Le fils de Biden donne un accord conditionnel au Congrès
Hunter Biden, fils du président américain Joe Biden, a déclaré qu'il était prêt à témoigner lors d'une audience publique devant le Congrès, où il a été convoqué dans le cadre d'allégations selon lesquelles il aurait « utilisé son influence politique dans ses relations d'affaires à l'étranger ».
Abbe Lowell, l'avocat de Hunter Biden, a rendu publique la réponse qu'ils ont adressée à la citation à comparaître envoyée par la Commission de surveillance et de responsabilité de la Chambre des représentants des États-Unis.
Dans une lettre de 3 pages adressée au président de la commission, le député républicain du Kentucky James Comer, M. Lowell a indiqué que Hunter Biden acceptait la convocation de la commission.
M. Lowell a posé la condition suivante : « En conséquence, mon client accepte de répondre à toute question pertinente que vous ou vos collègues pourriez poser, mais cela doit se faire lors d'une audience publique plutôt qu'à huis clos. »
Affirmant qu'une procédure publique serait plus transparente, M. Lowell a déclaré : « La seule chose que vous apprendrez de toutes les personnes dont vous demandez le témoignage ou l'entretien, c'est que vos accusations sont sans fondement. Mais le peuple américain doit pouvoir le constater de ses propres yeux. »
UNE OFFRE MAL ACCUEILLIE
Dans une déclaration écrite faite en réponse à la lettre de l'avocat de Hunter Biden, le président de la commission, M. Comer, a indiqué qu'il n'était pas favorable à ce que M. Biden témoigne lors d'une audience publique.
M. Comer a partagé le commentaire suivant : « Hunter Biden essaie de jouer selon ses propres règles au lieu de suivre celles auxquelles tout le monde doit se conformer. Cela ne plaît pas aux républicains de la Chambre des représentants. »
Rappelant que la commission attendait que Hunter Biden témoigne à huis clos le 13 décembre, M. Comer a écrit : « Hunter Biden devrait avoir l'occasion de témoigner dans un cadre public à une date ultérieure. »

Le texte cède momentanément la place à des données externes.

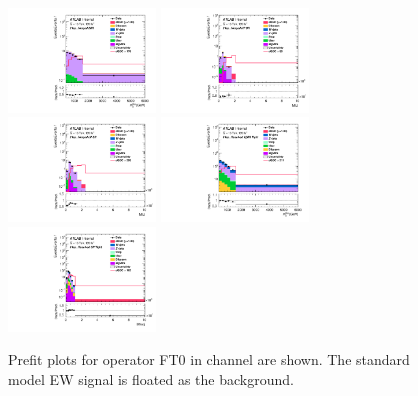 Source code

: \begin{figure}[ht]
    \centering
    	\includegraphics[width=0.35\textwidth]{figures/aQGC/Region_distMTagMerJets_DCRVjet_BMin0_J0_incJet1_L2_T0_incFat1_Y6051_incTag1_Fat1_Prefitlog.pdf}
    	\includegraphics[width=0.35\textwidth]{figures/aQGC/Region_distMllJ_DSRVBSHP_BMin0_J0_incJet1_L2_T0_incFat1_Y6051_incTag1_Fat1_Prefitlog.pdf}
    	\includegraphics[width=0.35\textwidth]{figures/aQGC/Region_distMllJ_DSRVBSLP_BMin0_J0_incJet1_L2_T0_incFat1_Y6051_incTag1_Fat1_Prefitlog.pdf}
    	\includegraphics[width=0.35\textwidth]{figures/aQGC/Region_distMTagJets_DCRVjetFid_BMin0_T0_Y6051_incTag1_J2_L0_incJet1_Prefitlog.pdf}
    	\includegraphics[width=0.35\textwidth]{figures/aQGC/Region_distMtvvjj_DSRVBSFid_BMin0_T0_Y6051_incTag1_J2_L0_incJet1_Prefitlog.pdf}
        \caption{Prefit plots for operator FT0 in \tlep channel are shown. The standard model EW signal is floated as the background.}
        \label{fig:2lepFT0}
\end{figure}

Jamie Raskin, député du Maryland et membre démocrate de la commission, a également réagi aux propos de M. Comer en critiquant : « Soyons clairs : après s'être plaints de Hunter Biden pendant dix mois, avoir évoqué un vaste complot familial non prouvé et lui avoir envoyé une citation à comparaître, le président Comer et les républicains refusent maintenant qu'il témoigne lors d'une audience publique. »
CITATION À COMPARAÎTRE ENVOYÉE
La Commission de surveillance et de responsabilité de la Chambre des représentants, à majorité républicaine, avait convoqué le 8 novembre Hunter Biden, fils du président américain Joe Biden, et son frère James Biden, pour témoigner à huis clos, notamment concernant des allégations selon lesquelles ils auraient « utilisé leur influence politique dans des relations d'affaires à l'étranger ».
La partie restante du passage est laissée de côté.